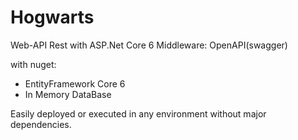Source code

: # Hogwarts
 Web-API Rest with ASP.Net Core 6
 Middleware: OpenAPI(swagger)
 
with nuget:
 + EntityFramework Core 6
 + In Memory DataBase

Easily deployed or executed in any environment without major dependencies.

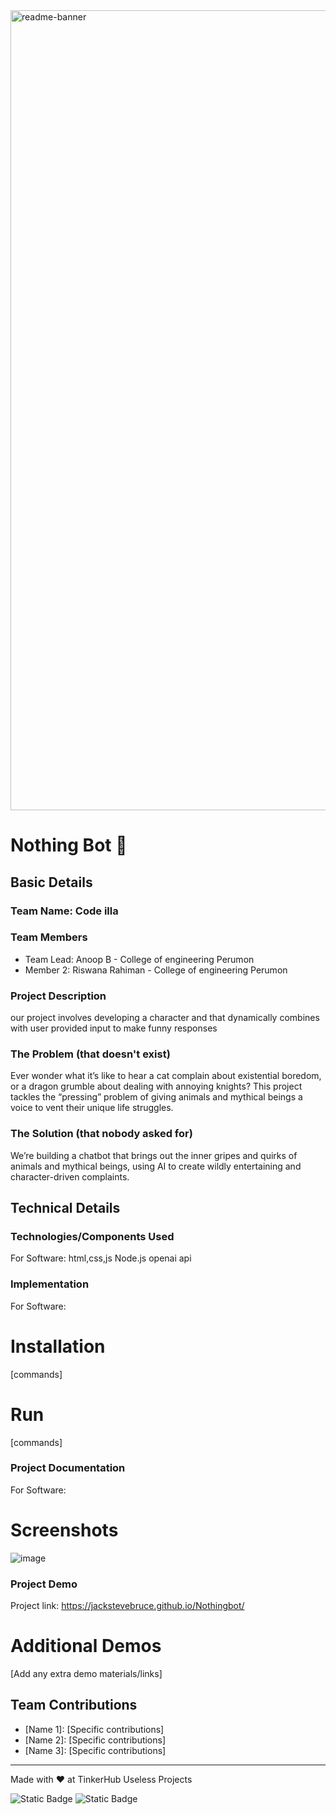 <img width="1280" alt="readme-banner" src="https://github.com/user-attachments/assets/35332e92-44cb-425b-9dff-27bcf1023c6c">

# Nothing Bot 🎯


## Basic Details
### Team Name: Code illa


### Team Members
- Team Lead: Anoop B - College of engineering Perumon
- Member 2: Riswana Rahiman - College of engineering Perumon


### Project Description
our project involves developing a character and that dynamically combines with user provided input to make funny responses

### The Problem (that doesn't exist)
Ever wonder what it’s like to hear a cat complain about existential boredom, or a dragon grumble about dealing with annoying knights? This project tackles the “pressing” problem of giving animals and mythical beings a voice to vent their unique life struggles.

### The Solution (that nobody asked for)
We’re building a chatbot that brings out the inner gripes and quirks of animals and mythical beings, using AI to create wildly entertaining and character-driven complaints.

## Technical Details
### Technologies/Components Used
For Software:
html,css,js
Node.js
openai api

### Implementation
For Software:
# Installation
[commands]

# Run
[commands]

### Project Documentation
For Software:

# Screenshots 
![image](https://github.com/user-attachments/assets/6e514d4f-3036-41a9-962a-451b69ead473)


### Project Demo
Project link: https://jackstevebruce.github.io/Nothingbot/

# Additional Demos
[Add any extra demo materials/links]

## Team Contributions
- [Name 1]: [Specific contributions]
- [Name 2]: [Specific contributions]
- [Name 3]: [Specific contributions]

---
Made with ❤️ at TinkerHub Useless Projects 

![Static Badge](https://img.shields.io/badge/TinkerHub-24?color=%23000000&link=https%3A%2F%2Fwww.tinkerhub.org%2F)
![Static Badge](https://img.shields.io/badge/UselessProject--24-24?link=https%3A%2F%2Fwww.tinkerhub.org%2Fevents%2FQ2Q1TQKX6Q%2FUseless%2520Projects)



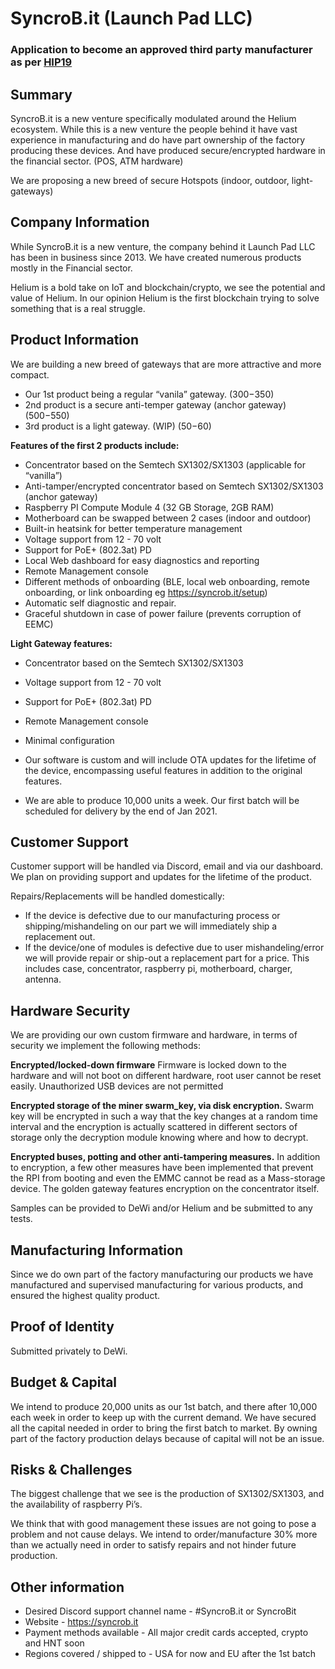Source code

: # SyncroB.it (Launch Pad LLC)
### Application to become an approved third party manufacturer as per [HIP19](https://github.com/helium/HIP/blob/master/0019-third-party-manufacturers.md)

## Summary

SyncroB.it is a new venture specifically modulated around the Helium ecosystem. While this is a new venture the people behind it have vast experience in manufacturing and do have part ownership of the factory producing these devices. And have produced secure/encrypted hardware in the financial sector. (POS, ATM hardware)

We are proposing a new breed of secure Hotspots (indoor, outdoor, light-gateways)

## Company Information

While SyncroB.it is a new venture, the company behind it Launch Pad LLC has been in business since 2013. We have created numerous products mostly in the Financial sector.

Helium is a bold take on IoT and blockchain/crypto, we see the potential and value of Helium. In our opinion Helium is the first blockchain trying to solve something that is a real struggle.

## Product Information

We are building a new breed of gateways that are more attractive and more compact.
* Our 1st product being a regular “vanila” gateway. ($300-$350)
* 2nd product is a secure anti-temper gateway (anchor gateway) ($500-$550)
* 3rd product is a light gateway. (WIP) ($50-$60)

**Features of the first 2 products include:**
* Concentrator based on the Semtech SX1302/SX1303 (applicable for “vanilla”)
* Anti-tamper/encrypted concentrator based on Semtech SX1302/SX1303 (anchor gateway)
* Raspberry PI Compute Module 4 (32 GB Storage, 2GB RAM)   
* Motherboard can be swapped between 2 cases (indoor and outdoor)
* Built-in heatsink for better temperature management
* Voltage support from 12 - 70 volt
* Support for PoE+ (802.3at) PD
* Local Web dashboard for easy diagnostics and reporting
* Remote Management console
* Different methods of onboarding (BLE, local web onboarding, remote onboarding, or link onboarding eg https://syncrob.it/setup)
* Automatic self diagnostic and repair.
* Graceful shutdown in case of power failure (prevents corruption of EEMC) 

**Light Gateway features:**
* Concentrator based on the Semtech SX1302/SX1303 
* Voltage support from 12 - 70 volt
* Support for PoE+ (802.3at) PD
* Remote Management console
* Minimal configuration

* Our software is custom and will include OTA updates for the lifetime of the device, encompassing useful features in addition to the original features.

* We are able to produce 10,000 units a week. Our first batch will be scheduled for delivery by the end of Jan 2021.

## Customer Support

Customer support will be handled via Discord, email and via our dashboard. We plan on providing support and updates for the lifetime of the product. 

Repairs/Replacements will be handled domestically:
* If the device is defective due to our manufacturing process or shipping/mishandeling on our part we will immediately ship a replacement out.
* If the device/one of modules is defective due to user mishandeling/error we will provide repair or ship-out a replacement part for a price. This includes case, concentrator, raspberry pi, motherboard, charger, antenna.  

## Hardware Security

We are providing our own custom firmware and hardware, in terms of security we implement the following methods:

**Encrypted/locked-down firmware**
Firmware is locked down to the hardware and will not boot on different hardware, root user cannot be reset easily. Unauthorized USB devices are not permitted 

**Encrypted storage of the miner swarm_key, via disk encryption.** 
Swarm key will be encrypted in such a way that the key changes at a random time interval and the encryption is actually scattered in different sectors of storage only the decryption module knowing where and how to decrypt. 

**Encrypted buses, potting and other anti-tampering measures.**
In addition to encryption, a few other measures have been implemented that prevent the RPI from booting and even the EMMC cannot be read as a Mass-storage device.
The golden gateway features encryption on the concentrator itself.

Samples can be provided to DeWi and/or Helium and be submitted to any tests.

## Manufacturing Information

Since we do own part of the factory manufacturing our products we have manufactured and supervised manufacturing for various products, and ensured the highest quality product.  


## Proof of Identity

Submitted privately to DeWi.


## Budget & Capital

We intend to produce 20,000 units as our 1st batch, and there after 10,000 each week in order to keep up with the current demand. We have secured all the capital needed in order to bring the first batch to market. By owning part of the factory production delays because of capital will not be an issue.  


## Risks & Challenges

The biggest challenge that we see is the production of SX1302/SX1303, and the availability of raspberry Pi’s. 

We think that with good management these issues are not going to pose a problem and not cause delays. We intend to order/manufacture 30% more than we actually need in order to satisfy repairs and not hinder future production.  

## Other information

* Desired Discord support channel name - #SyncroB.it or SyncroBit
* Website - https://syncrob.it
* Payment methods available - All major credit cards accepted, crypto and HNT soon
* Regions covered / shipped to - USA for now and EU after the 1st batch

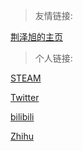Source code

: > 友情链接:

[荆泽旭的主页](https://jingzexu.top)



> 个人链接:

[STEAM](https://steamcommunity.com/id/HuaJiZyy/)

[Twitter](https://twitter.com/HuaJiZyy)

[bilibili](https://space.bilibili.com/363122611)

[Zhihu](https://www.zhihu.com/people/zyy-50-79)

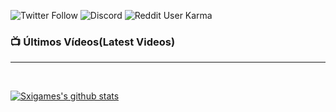 
![Twitter Follow](https://img.shields.io/twitter/follow/Sxigames?logo=twitter&style=for-the-badge) ![Discord](https://img.shields.io/badge/Discord-Sxigames%232388-blue?style=for-the-badge&logo=discord) ![Reddit User Karma](https://img.shields.io/reddit/user-karma/combined/Sxigames?logo=reddit&style=for-the-badge)
### 📺 Últimos Vídeos(Latest Videos)
<!--YOUTUBE:START-->
<!--YOUTUBE:END-->

---

<br />

[![Sxigames's github stats](https://github-readme-stats.vercel.app/api?username=Sxigames)](https://github.com/anuraghazra/github-readme-stats)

********

**Task item:** A complete answer lists each line of the data that holds the word "twitter".

**Written response:**
[Twitter](https://twitter.com/HuaJiZyy)
![Twitter Follow](https://img.shields.io/twitter/follow/Sxigames?logo=twitter&style=for-the-badge) ![Discord](https://img.shields.io/badge/Discord-Sxigames%232388-blue?style=for-the-badge&logo=discord) ![Reddit User Karma](https://img.shields.io/reddit/user-karma/combined/Sxigames?logo=reddit&style=for-the-badge)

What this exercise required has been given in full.